In recent months, we have reported on a number of studies investigating the long-term implications of concussion in the brains of football players. Now, a new study has moved to heart health, finding that college freshmen who play football linemen positions are at greater risk for certain heart problems than peers who play in different positions.
Lead study author Dr. Jeffrey Lin, a cardiac imaging fellow at Columbia University in New York, NY, recently presented the findings at the American Heart Association’s Scientific Sessions 2015 in Orlando, FL.
Safety in football is something that has received much focus of late, spurred by numerous studies revealing the effect the sport can have on the brain health of players.
In September, for example, Medical News Today reported on a study that identified a brain disease called chronic traumatic encephalopathy (CTE) – a condition believed to be caused by repetitive brain injury – in 95% of deceased NFL players.
In light of this and other studies, the American Academy of Pediatrics (AAP) recently issued new guidelines to improve safety for youths who play football.
“Other research has demonstrated football can have a negative impact on the brain, with increasing attention by the National Football League directed to concussions and how to prevent or treat them,” notes Dr. Lin. “Now, we are developing an understanding of football’s impact on the structure and function of the heart as well.”
To reach their findings, the team enrolled 87 college football players – 30 of whom were in linemen positions – and assessed their blood pressure and heart structure at the beginning of the season and after.

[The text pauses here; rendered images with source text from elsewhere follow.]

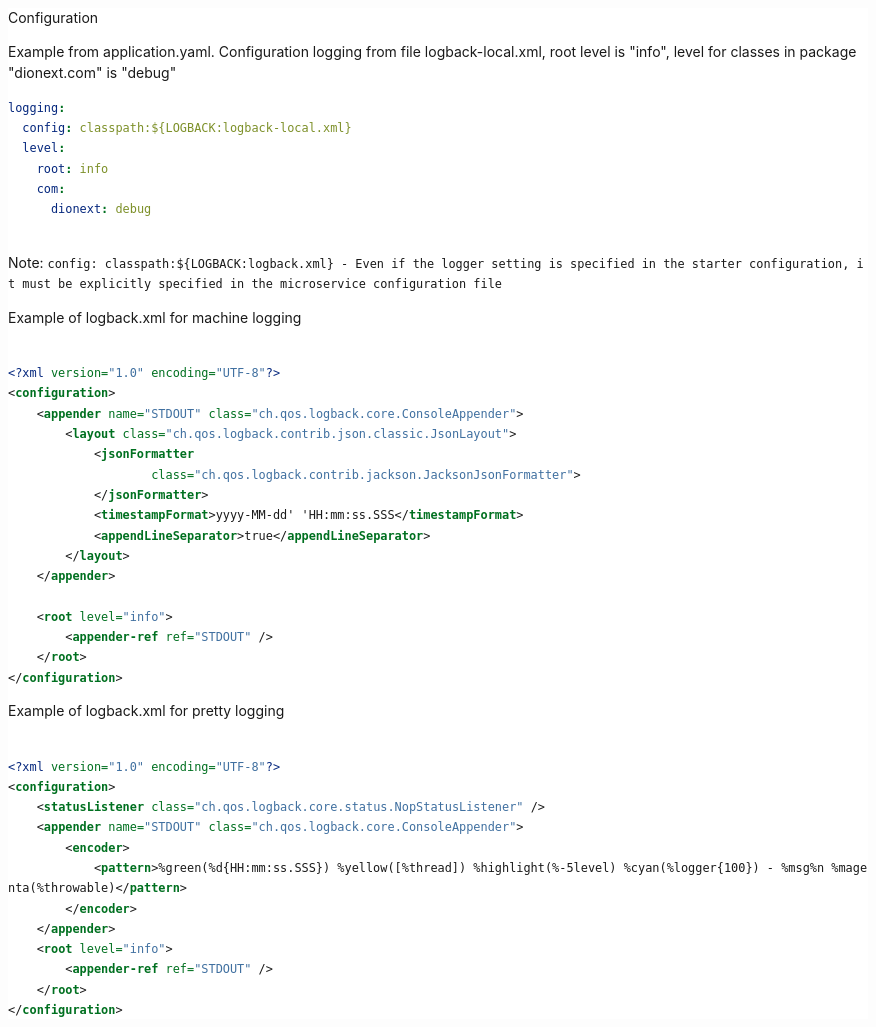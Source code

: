 Configuration

Example from application.yaml. Configuration logging from file logback-local.xml, root level is "info", level for classes in package "dionext.com" is "debug"

```yaml
logging:
  config: classpath:${LOGBACK:logback-local.xml}
  level:
    root: info
    com:
      dionext: debug
 
```

Note: `config: classpath:${LOGBACK:logback.xml} - Even if the logger setting is specified in the starter configuration, it must be explicitly specified in the microservice configuration file`

Example of logback.xml for machine logging

```xml

<?xml version="1.0" encoding="UTF-8"?>
<configuration>
    <appender name="STDOUT" class="ch.qos.logback.core.ConsoleAppender">
        <layout class="ch.qos.logback.contrib.json.classic.JsonLayout">
            <jsonFormatter
                    class="ch.qos.logback.contrib.jackson.JacksonJsonFormatter">
            </jsonFormatter>
            <timestampFormat>yyyy-MM-dd' 'HH:mm:ss.SSS</timestampFormat>
            <appendLineSeparator>true</appendLineSeparator>
        </layout>
    </appender>

    <root level="info">
        <appender-ref ref="STDOUT" />
    </root>
</configuration>
```

Example of logback.xml for pretty logging

```xml

<?xml version="1.0" encoding="UTF-8"?>
<configuration>
    <statusListener class="ch.qos.logback.core.status.NopStatusListener" />
    <appender name="STDOUT" class="ch.qos.logback.core.ConsoleAppender">
        <encoder>
            <pattern>%green(%d{HH:mm:ss.SSS}) %yellow([%thread]) %highlight(%-5level) %cyan(%logger{100}) - %msg%n %magenta(%throwable)</pattern>
        </encoder>
    </appender>
    <root level="info">
        <appender-ref ref="STDOUT" />
    </root>
</configuration>
```
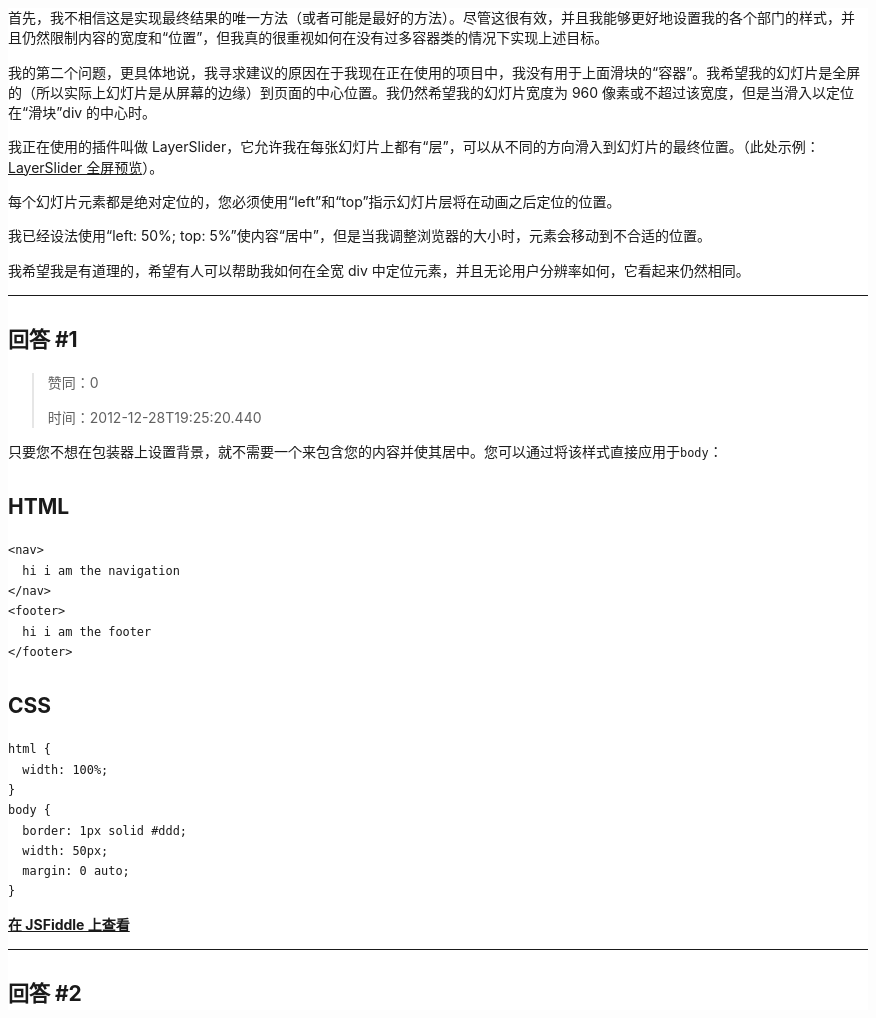首先，我不相信这是实现最终结果的唯一方法（或者可能是最好的方法）。尽管这很有效，并且我能够更好地设置我的各个部门的样式，并且仍然限制内容的宽度和“位置”，但我真的很重视如何在没有过多容器类的情况下实现上述目标。

我的第二个问题，更具体地说，我寻求建议的原因在于我现在正在使用的项目中，我没有用于上面滑块的“容器”。我希望我的幻灯片是全屏的（所以实际上幻灯片是从屏幕的边缘）到页面的中心位置。我仍然希望我的幻灯片宽度为 960 像素或不超过该宽度，但是当滑入以定位在“滑块”div 的中心时。

我正在使用的插件叫做 LayerSlider，它允许我在每张幻灯片上都有“层”，可以从不同的方向滑入到幻灯片的最终位置。（此处示例：[LayerSlider 全屏预览](http://codecanyon.net/item/layerslider-the-parallax-effect-slider/full_screen_preview/922100)）。

每个幻灯片元素都是绝对定位的，您必须使用“left”和“top”指示幻灯片层将在动画之后定位的位置。

我已经设法使用“left: 50%; top: 5%”使内容“居中”，但是当我调整浏览器的大小时，元素会移动到不合适的位置。

我希望我是有道理的，希望有人可以帮助我如何在全宽 div 中定位元素，并且无论用户分辨率如何，它看起来仍然相同。

* * *

## 回答 #1

> 赞同：0
> 
> 时间：2012-12-28T19:25:20.440

只要您不想在包装器上设置背景，就不需要一个来包含您的内容并使其居中。您可以通过将该样式直接应用于`body`：

## HTML

```
<nav>
  hi i am the navigation
</nav>
<footer>
  hi i am the footer
</footer>​ 
```

## CSS

```
html {
  width: 100%;
}
body {
  border: 1px solid #ddd;
  width: 50px;
  margin: 0 auto;
}​ 
```

[**在 JSFiddle 上查看**](http://jsfiddle.net/dJbds/1/)

* * *

## 回答 #2
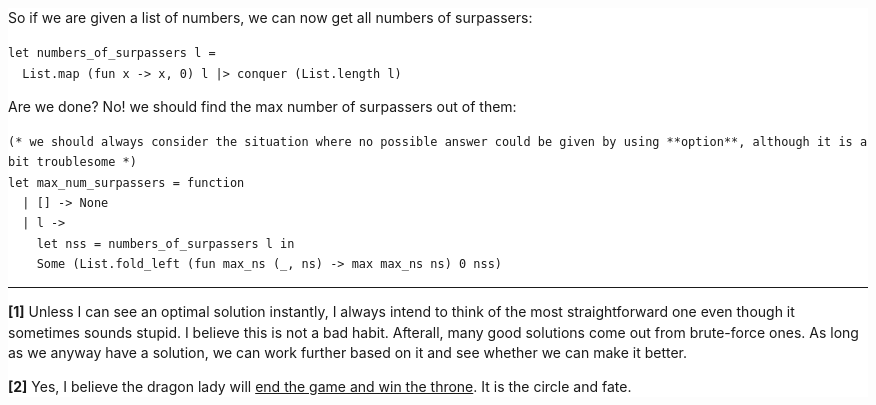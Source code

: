 <p>So if we are given a list of numbers, we can now get all numbers of surpassers:</p>

<pre><code class="ocaml">let numbers_of_surpassers l =  
  List.map (fun x -&gt; x, 0) l |&gt; conquer (List.length l)
</code></pre>

<p>Are we done? No! we should find the max number of surpassers out of them:</p>

<pre><code class="ocaml">(* we should always consider the situation where no possible answer could be given by using **option**, although it is a bit troublesome *)
let max_num_surpassers = function  
  | [] -&gt; None
  | l -&gt;
    let nss = numbers_of_surpassers l in
    Some (List.fold_left (fun max_ns (_, ns) -&gt; max max_ns ns) 0 nss)
</code></pre>

<hr/>

<p><strong>[1]</strong> Unless I can see an optimal solution instantly, I always intend to think of the most straightforward one even though it sometimes sounds stupid. I believe this is not a bad habit. Afterall, many good solutions come out from brute-force ones. As long as we anyway have a solution, we can work further based on it and see whether we can make it better. </p>

<p><strong>[2]</strong> Yes, I believe the dragon lady will <a href="http://www.imdb.com/title/tt0944947/">end the game and win the throne</a>. It is the circle and fate. </p>
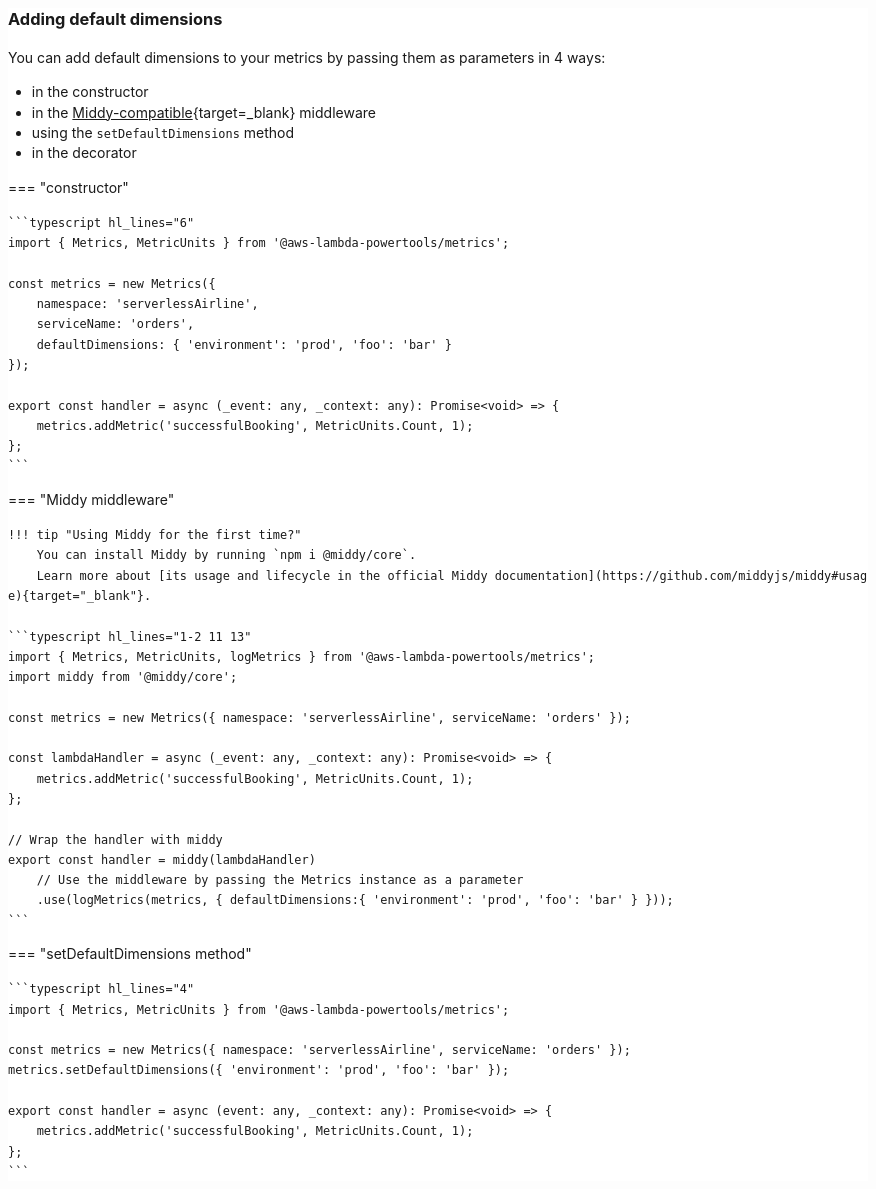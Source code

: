 ### Adding default dimensions

You can add default dimensions to your metrics by passing them as parameters in 4 ways:  

* in the constructor
* in the [Middy-compatible](https://github.com/middyjs/middy){target=_blank} middleware
* using the `setDefaultDimensions` method
* in the decorator

=== "constructor"

    ```typescript hl_lines="6"
    import { Metrics, MetricUnits } from '@aws-lambda-powertools/metrics';

    const metrics = new Metrics({
        namespace: 'serverlessAirline', 
        serviceName: 'orders', 
        defaultDimensions: { 'environment': 'prod', 'foo': 'bar' } 
    });

    export const handler = async (_event: any, _context: any): Promise<void> => {
        metrics.addMetric('successfulBooking', MetricUnits.Count, 1);
    };
    ```

=== "Middy middleware"

    !!! tip "Using Middy for the first time?"
        You can install Middy by running `npm i @middy/core`.
        Learn more about [its usage and lifecycle in the official Middy documentation](https://github.com/middyjs/middy#usage){target="_blank"}.

    ```typescript hl_lines="1-2 11 13"
    import { Metrics, MetricUnits, logMetrics } from '@aws-lambda-powertools/metrics';
    import middy from '@middy/core';

    const metrics = new Metrics({ namespace: 'serverlessAirline', serviceName: 'orders' });

    const lambdaHandler = async (_event: any, _context: any): Promise<void> => {
        metrics.addMetric('successfulBooking', MetricUnits.Count, 1);
    };

    // Wrap the handler with middy
    export const handler = middy(lambdaHandler)
        // Use the middleware by passing the Metrics instance as a parameter
        .use(logMetrics(metrics, { defaultDimensions:{ 'environment': 'prod', 'foo': 'bar' } }));
    ```

=== "setDefaultDimensions method"

    ```typescript hl_lines="4"
    import { Metrics, MetricUnits } from '@aws-lambda-powertools/metrics';

    const metrics = new Metrics({ namespace: 'serverlessAirline', serviceName: 'orders' });
    metrics.setDefaultDimensions({ 'environment': 'prod', 'foo': 'bar' });

    export const handler = async (event: any, _context: any): Promise<void> => {
        metrics.addMetric('successfulBooking', MetricUnits.Count, 1);
    };
    ```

All players had normal blood pressure at the start of the season. By season end, however, the researchers found nine of the linemen developed high blood pressure, compared with only four of the 57 players in other positions.
What is more, the researchers found footballers who played in linemen positions were more likely to experience an increase in the thickness of the heart muscle wall and a relative reduction in subclinical left ventricular function, compared with players in non-linemen positions.
The researchers note that the biggest increases in blood pressure were found among linemen who also experienced changes in heart structure.
Explaining why footballers in linemen positions may be more susceptible to heart problems than other players, Dr. Lin says:
“There are physiologic differences between football linemen and non-linemen. Non-linemen tend to be quarterbacks and running backs. Linemen tend to be heavier, making them at higher risk for increased high blood pressure and thickness of heart muscle, and potentially decreased heart function over time.”
Earlier this year, MNT reported on a study that found starting football before the age of 12 may raise the risk for memory and thinking problems later in life.